Chancellor Merkel takes up a new mantle
This archived article was written by: Alexander Holt
The Leader of the Free World has always been a title reserved for the President of the United States due to that position’s influence and power within western leadership. Today that title belongs to Chancellor Angela Merkel of Germany.
When former President Barrack Obama had the title, western countries throughout East Asia, Europe and the Americas looked toward the United States for leadership in times of crisis which is true of the 2008 global economic crisis, the Syrian refugee crisis, the War on Terror and natural disasters that plagued people throughout the world.
Today, President Donald Trump’s “America first” and anti-immigrant mentality left the west without a leader. Some turned to the Ppresident’s proverbial counterpart, Prime Minister Justin Trudeau of Canada who many consider the face of progress.
However, it is Merkel who gets the title of Leader of the Free World as she helped push Germany into a global powerhouse. As the most powerful women in the world, Merkel has made Germany the de-facto leader of the European Union and the world’s fourth largest economy.
Under Merkel, who became Chancellor in 2005, Germany has risen to the top of the political stage with its defiance against Russian aggression in Ukraine, its role in taking in Syrian refuges, sparking the Paris Agreement and pushing for a stronger, more united North Atlantic Treaty Organization.
Merkel has an impressive background, growing up in Soviet-dominated East Germany and later getting a Ph.D. in quantum chemistry before briefly participating in the 1989 German Revolution that reunified the country. Merkel has been in politics ever since and received numerous honors and awards, including the Presidential Medal of Freedom from Obama in 2011.
She rallied major Western powers like France, Brazil and the United Kingdom to build a post U.S. world which is more likely now than ever to happen, and this could create more challenges to the rising power.
With a more isolationist U.S., Germany will take center stage and work with other world powers to take over many of the U.S.’s roles, including as world police and arsenal of democracy.

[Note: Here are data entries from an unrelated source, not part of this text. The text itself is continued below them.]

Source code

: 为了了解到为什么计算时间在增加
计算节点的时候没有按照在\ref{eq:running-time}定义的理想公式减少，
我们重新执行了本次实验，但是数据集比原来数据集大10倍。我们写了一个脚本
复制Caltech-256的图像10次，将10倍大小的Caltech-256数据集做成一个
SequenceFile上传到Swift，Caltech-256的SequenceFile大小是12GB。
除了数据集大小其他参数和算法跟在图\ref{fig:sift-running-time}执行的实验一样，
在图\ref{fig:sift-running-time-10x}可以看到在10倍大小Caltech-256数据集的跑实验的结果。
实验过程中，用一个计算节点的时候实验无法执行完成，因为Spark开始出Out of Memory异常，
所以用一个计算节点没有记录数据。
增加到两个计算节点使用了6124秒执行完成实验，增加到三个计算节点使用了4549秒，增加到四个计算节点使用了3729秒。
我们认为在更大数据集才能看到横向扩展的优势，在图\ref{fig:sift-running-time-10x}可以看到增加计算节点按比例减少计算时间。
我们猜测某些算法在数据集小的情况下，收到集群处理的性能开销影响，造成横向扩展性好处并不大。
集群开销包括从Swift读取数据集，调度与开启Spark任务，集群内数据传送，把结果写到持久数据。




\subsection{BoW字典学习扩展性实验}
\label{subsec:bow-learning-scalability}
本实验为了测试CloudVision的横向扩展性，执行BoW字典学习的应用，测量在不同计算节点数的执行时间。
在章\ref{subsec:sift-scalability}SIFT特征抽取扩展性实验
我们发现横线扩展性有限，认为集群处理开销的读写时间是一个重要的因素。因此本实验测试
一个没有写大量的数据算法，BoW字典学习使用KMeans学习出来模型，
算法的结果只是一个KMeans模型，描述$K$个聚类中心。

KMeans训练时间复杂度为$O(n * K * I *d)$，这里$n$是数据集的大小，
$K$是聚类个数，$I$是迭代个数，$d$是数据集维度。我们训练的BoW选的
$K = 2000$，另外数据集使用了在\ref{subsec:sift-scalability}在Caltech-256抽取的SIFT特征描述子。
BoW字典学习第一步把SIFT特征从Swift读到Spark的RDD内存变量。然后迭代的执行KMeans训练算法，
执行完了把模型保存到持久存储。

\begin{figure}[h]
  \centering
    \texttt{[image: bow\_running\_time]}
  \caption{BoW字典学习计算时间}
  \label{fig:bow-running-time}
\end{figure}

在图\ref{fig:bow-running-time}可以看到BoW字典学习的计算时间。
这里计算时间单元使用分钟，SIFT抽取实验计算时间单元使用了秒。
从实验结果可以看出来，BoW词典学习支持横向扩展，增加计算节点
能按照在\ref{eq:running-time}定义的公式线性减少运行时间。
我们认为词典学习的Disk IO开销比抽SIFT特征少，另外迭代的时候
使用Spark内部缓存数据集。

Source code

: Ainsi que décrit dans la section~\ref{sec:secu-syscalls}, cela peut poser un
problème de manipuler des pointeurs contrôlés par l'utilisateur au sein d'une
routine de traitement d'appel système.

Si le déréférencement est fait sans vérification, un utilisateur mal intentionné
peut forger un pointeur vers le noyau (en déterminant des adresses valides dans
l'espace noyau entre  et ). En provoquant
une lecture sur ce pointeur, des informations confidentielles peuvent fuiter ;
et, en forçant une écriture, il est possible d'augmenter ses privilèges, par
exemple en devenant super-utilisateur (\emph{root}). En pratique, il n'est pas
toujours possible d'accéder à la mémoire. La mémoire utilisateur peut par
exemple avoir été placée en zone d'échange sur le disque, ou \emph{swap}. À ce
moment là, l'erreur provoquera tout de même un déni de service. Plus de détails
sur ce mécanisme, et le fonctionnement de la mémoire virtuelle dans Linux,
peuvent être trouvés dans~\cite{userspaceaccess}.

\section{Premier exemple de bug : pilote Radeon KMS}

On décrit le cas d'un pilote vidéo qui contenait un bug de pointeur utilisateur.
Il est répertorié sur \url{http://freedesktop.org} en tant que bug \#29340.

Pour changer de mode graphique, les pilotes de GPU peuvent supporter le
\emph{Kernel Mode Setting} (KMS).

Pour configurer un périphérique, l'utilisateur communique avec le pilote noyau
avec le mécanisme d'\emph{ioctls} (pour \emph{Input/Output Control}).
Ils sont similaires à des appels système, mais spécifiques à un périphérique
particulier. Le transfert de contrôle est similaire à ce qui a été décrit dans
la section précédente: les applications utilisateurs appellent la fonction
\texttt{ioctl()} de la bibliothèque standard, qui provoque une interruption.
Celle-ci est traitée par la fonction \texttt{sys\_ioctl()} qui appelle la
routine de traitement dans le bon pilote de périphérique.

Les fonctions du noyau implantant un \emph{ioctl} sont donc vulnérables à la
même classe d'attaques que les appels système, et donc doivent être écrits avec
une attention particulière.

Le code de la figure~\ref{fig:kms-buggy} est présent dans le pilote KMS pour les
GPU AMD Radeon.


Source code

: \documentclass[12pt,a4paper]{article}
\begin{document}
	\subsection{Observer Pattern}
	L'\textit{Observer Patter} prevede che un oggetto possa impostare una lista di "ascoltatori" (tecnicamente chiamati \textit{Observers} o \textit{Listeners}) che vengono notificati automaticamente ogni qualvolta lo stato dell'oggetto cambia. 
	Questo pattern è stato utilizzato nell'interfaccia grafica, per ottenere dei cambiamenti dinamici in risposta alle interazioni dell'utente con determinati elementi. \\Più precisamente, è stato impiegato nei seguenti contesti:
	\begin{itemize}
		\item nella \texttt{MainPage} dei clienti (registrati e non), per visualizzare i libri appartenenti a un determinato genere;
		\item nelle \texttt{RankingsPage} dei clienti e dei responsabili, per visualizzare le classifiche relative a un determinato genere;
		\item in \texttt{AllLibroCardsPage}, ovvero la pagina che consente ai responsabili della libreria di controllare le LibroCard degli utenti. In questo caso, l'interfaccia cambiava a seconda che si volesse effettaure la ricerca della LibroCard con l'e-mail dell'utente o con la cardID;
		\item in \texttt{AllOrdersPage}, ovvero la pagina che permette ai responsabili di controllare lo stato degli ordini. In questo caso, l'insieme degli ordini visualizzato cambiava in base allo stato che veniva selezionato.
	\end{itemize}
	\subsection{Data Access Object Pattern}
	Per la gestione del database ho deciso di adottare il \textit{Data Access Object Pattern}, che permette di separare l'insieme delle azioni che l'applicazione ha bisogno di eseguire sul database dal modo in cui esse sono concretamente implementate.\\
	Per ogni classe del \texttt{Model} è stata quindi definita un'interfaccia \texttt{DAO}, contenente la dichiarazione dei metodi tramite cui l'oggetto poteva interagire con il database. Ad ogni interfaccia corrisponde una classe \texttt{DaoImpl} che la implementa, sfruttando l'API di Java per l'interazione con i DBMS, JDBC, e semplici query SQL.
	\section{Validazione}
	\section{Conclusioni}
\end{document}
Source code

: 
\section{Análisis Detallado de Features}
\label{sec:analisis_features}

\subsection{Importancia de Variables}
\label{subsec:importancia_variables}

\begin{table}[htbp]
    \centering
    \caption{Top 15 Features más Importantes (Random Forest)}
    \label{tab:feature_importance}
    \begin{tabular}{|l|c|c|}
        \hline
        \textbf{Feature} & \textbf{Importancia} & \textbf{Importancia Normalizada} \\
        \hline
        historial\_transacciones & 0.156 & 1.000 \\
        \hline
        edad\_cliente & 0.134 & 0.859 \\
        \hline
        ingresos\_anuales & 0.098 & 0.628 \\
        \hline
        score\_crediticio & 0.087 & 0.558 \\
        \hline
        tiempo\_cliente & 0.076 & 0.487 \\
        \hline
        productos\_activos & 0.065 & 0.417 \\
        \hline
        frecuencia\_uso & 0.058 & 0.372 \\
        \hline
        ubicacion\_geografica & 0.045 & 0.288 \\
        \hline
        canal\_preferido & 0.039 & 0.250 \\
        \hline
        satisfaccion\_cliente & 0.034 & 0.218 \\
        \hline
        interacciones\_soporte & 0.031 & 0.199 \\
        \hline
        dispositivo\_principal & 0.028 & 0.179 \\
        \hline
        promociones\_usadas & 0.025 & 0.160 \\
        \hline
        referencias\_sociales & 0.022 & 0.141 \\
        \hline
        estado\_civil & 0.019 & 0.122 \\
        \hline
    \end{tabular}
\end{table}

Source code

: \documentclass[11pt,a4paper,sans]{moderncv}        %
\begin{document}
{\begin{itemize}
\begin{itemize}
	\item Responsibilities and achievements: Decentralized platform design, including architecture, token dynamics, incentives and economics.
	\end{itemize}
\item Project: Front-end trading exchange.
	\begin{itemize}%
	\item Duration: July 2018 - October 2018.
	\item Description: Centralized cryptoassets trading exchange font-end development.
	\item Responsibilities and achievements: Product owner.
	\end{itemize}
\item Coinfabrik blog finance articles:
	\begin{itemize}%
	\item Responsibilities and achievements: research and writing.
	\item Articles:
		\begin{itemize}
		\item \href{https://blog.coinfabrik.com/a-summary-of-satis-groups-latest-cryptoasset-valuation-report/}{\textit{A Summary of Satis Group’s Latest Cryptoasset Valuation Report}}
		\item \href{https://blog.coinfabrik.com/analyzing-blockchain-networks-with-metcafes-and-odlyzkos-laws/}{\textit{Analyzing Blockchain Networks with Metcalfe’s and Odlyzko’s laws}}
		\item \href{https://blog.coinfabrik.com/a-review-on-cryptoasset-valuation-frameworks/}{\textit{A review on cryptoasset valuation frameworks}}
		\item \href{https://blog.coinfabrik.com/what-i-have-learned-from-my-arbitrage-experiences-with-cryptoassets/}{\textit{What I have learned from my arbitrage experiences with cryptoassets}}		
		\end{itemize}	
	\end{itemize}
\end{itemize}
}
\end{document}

While Germany itself is not yet equipped to take on these roles, Merkel’s leadership will pave the way for it to happen, especially with recent increases in the German Military.
Merkel will have to pave her way in the international community, or more specifically the United Nations and push Germany to become a permanent member of the security council, which the nation has already expressed a bid for along with Japan, India and Brazil.
One thing is for certain, with the growing number of populists in the world threating progressive democracies, Germany may be our last hope.